- [Activity]: Whenever a line below includes the word "translations", copy that line.

Source texts of formatted documents:
**********

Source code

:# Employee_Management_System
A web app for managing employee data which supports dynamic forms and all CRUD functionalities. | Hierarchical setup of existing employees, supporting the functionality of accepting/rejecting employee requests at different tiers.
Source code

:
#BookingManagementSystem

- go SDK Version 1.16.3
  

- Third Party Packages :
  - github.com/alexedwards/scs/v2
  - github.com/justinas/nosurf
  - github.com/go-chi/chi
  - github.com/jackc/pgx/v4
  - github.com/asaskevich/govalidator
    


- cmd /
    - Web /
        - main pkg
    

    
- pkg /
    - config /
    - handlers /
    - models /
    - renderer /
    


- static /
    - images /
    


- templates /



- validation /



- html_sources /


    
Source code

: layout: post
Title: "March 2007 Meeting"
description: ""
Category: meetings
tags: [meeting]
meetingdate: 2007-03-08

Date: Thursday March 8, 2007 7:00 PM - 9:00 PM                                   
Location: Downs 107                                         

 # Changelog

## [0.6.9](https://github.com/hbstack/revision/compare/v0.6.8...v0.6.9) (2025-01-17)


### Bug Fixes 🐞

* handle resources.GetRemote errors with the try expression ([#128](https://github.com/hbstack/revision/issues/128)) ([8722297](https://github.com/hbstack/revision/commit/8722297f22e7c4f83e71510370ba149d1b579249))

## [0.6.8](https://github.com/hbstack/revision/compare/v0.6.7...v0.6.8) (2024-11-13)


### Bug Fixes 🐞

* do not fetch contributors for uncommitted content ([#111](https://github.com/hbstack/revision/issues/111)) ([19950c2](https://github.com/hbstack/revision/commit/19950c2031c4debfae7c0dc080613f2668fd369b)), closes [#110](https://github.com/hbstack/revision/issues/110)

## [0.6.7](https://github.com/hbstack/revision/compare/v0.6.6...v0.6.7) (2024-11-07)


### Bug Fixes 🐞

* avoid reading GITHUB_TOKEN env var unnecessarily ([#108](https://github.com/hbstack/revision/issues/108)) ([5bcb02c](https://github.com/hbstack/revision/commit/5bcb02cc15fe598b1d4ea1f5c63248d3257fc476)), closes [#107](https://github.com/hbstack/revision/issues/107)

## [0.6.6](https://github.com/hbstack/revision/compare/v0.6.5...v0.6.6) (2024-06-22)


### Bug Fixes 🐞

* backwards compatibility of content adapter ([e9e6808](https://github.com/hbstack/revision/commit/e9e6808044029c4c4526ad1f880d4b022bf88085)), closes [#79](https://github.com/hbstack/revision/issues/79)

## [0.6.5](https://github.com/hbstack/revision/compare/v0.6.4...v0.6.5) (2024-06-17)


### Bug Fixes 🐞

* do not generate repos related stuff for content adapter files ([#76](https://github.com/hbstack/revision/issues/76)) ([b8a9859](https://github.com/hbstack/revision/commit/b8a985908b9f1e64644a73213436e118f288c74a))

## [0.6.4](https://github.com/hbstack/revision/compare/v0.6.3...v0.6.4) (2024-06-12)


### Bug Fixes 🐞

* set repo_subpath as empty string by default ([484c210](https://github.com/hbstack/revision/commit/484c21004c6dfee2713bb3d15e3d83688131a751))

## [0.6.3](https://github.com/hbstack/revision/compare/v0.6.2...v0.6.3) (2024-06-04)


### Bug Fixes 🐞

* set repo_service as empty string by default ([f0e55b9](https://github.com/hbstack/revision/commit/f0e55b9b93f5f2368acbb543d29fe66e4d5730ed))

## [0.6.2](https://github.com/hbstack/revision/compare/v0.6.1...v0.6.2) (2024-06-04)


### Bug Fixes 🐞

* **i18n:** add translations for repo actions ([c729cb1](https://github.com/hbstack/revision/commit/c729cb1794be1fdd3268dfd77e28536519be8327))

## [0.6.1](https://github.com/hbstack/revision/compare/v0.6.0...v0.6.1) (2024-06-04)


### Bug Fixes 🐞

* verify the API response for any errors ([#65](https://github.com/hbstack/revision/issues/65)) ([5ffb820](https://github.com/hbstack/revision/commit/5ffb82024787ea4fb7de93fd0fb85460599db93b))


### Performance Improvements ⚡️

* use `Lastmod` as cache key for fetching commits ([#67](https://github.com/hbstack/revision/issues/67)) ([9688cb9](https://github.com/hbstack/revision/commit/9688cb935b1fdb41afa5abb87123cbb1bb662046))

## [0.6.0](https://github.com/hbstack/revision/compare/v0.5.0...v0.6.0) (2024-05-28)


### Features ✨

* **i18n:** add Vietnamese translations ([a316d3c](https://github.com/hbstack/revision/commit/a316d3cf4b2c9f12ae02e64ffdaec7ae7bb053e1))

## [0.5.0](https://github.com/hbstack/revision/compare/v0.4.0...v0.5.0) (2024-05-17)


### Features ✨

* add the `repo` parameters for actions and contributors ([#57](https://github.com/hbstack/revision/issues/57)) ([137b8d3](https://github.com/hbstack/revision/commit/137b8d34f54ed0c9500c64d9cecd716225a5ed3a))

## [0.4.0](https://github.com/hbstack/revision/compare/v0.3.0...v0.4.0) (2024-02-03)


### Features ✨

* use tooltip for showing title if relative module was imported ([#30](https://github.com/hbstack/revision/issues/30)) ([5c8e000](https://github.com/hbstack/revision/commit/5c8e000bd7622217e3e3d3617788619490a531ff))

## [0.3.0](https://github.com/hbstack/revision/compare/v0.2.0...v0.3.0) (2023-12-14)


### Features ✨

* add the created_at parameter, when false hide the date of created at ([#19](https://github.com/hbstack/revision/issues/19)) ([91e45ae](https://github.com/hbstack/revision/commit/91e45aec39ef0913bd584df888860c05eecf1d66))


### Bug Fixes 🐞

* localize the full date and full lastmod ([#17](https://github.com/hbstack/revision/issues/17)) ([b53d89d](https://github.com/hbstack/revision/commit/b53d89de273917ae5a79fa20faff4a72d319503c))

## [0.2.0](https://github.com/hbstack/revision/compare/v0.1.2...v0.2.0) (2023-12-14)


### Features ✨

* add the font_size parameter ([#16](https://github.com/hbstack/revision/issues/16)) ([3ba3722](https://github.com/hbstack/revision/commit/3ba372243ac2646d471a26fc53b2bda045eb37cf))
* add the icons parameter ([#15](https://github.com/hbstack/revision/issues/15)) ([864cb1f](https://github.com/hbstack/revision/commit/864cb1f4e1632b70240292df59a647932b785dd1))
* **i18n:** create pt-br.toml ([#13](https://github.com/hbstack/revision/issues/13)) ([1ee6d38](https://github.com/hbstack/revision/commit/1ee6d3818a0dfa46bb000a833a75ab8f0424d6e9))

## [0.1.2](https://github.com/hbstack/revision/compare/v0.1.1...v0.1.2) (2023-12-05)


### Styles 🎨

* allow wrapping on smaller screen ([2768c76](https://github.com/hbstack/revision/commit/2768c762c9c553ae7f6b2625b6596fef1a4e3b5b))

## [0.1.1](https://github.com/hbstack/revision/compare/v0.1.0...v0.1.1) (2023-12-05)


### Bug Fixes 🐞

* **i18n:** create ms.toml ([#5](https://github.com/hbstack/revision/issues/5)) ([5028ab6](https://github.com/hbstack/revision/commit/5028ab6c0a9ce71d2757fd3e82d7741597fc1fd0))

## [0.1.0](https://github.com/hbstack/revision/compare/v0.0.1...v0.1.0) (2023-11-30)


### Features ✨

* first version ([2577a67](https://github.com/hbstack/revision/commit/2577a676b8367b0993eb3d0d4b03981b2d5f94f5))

**********

- [Response below]:
* **i18n:** add translations for repo actions ([c729cb1](https://github.com/hbstack/revision/commit/c729cb1794be1fdd3268dfd77e28536519be8327))
* **i18n:** add Vietnamese translations ([a316d3c](https://github.com/hbstack/revision/commit/a316d3cf4b2c9f12ae02e64ffdaec7ae7bb053e1))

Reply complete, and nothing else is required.